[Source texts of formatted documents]

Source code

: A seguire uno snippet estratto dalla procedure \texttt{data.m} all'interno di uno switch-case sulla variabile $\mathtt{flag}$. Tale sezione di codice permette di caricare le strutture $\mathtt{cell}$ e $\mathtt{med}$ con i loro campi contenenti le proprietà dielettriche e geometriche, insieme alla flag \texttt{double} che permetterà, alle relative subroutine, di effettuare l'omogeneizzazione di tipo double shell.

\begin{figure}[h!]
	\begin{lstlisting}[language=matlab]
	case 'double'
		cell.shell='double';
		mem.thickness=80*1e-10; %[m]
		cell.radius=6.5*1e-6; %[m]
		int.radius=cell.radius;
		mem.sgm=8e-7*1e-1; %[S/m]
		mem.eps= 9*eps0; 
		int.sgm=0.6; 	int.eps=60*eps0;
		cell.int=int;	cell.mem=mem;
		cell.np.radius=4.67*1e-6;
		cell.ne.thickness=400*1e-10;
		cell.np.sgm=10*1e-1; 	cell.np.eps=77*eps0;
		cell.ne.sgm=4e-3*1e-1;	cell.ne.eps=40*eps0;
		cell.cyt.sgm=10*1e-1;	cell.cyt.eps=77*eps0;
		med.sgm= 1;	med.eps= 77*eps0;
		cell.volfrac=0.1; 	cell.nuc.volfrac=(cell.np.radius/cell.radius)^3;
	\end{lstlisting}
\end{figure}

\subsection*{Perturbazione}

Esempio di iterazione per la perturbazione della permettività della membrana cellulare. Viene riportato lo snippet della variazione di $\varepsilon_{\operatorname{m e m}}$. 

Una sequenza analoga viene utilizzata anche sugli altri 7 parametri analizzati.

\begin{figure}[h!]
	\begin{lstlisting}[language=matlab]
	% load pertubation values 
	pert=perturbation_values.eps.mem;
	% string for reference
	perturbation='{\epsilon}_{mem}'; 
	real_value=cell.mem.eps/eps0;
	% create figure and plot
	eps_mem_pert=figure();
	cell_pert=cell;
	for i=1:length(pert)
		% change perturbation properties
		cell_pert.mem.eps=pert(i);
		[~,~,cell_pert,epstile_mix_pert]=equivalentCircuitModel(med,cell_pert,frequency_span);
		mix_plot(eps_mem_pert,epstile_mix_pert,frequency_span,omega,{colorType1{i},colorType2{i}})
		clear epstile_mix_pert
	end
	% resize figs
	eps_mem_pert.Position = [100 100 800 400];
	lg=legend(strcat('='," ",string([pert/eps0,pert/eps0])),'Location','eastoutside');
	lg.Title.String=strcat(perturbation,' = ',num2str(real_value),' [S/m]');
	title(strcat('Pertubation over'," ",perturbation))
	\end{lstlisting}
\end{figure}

▶ Try it
All lines from the one containing "mem.sgm=8e-7*1e-1; %[S/m]" to the end of the records are to be duplicated exactly, and no other lines are to be given.

▶ Finished task
		mem.sgm=8e-7*1e-1; %[S/m]
		mem.eps= 9*eps0; 
		int.sgm=0.6; 	int.eps=60*eps0;
		cell.int=int;	cell.mem=mem;
		cell.np.radius=4.67*1e-6;
		cell.ne.thickness=400*1e-10;
		cell.np.sgm=10*1e-1; 	cell.np.eps=77*eps0;
		cell.ne.sgm=4e-3*1e-1;	cell.ne.eps=40*eps0;
		cell.cyt.sgm=10*1e-1;	cell.cyt.eps=77*eps0;
		med.sgm= 1;	med.eps= 77*eps0;
		cell.volfrac=0.1; 	cell.nuc.volfrac=(cell.np.radius/cell.radius)^3;
	\end{lstlisting}
\end{figure}

\subsection*{Perturbazione}

Esempio di iterazione per la perturbazione della permettività della membrana cellulare. Viene riportato lo snippet della variazione di $\varepsilon_{\operatorname{m e m}}$. 

Una sequenza analoga viene utilizzata anche sugli altri 7 parametri analizzati.

\begin{figure}[h!]
	\begin{lstlisting}[language=matlab]
	% load pertubation values 
	pert=perturbation_values.eps.mem;
	% string for reference
	perturbation='{\epsilon}_{mem}'; 
	real_value=cell.mem.eps/eps0;
	% create figure and plot
	eps_mem_pert=figure();
	cell_pert=cell;
	for i=1:length(pert)
		% change perturbation properties
		cell_pert.mem.eps=pert(i);
		[~,~,cell_pert,epstile_mix_pert]=equivalentCircuitModel(med,cell_pert,frequency_span);
		mix_plot(eps_mem_pert,epstile_mix_pert,frequency_span,omega,{colorType1{i},colorType2{i}})
		clear epstile_mix_pert
	end
	% resize figs
	eps_mem_pert.Position = [100 100 800 400];
	lg=legend(strcat('='," ",string([pert/eps0,pert/eps0])),'Location','eastoutside');
	lg.Title.String=strcat(perturbation,' = ',num2str(real_value),' [S/m]');
	title(strcat('Pertubation over'," ",perturbation))
	\end{lstlisting}
\end{figure}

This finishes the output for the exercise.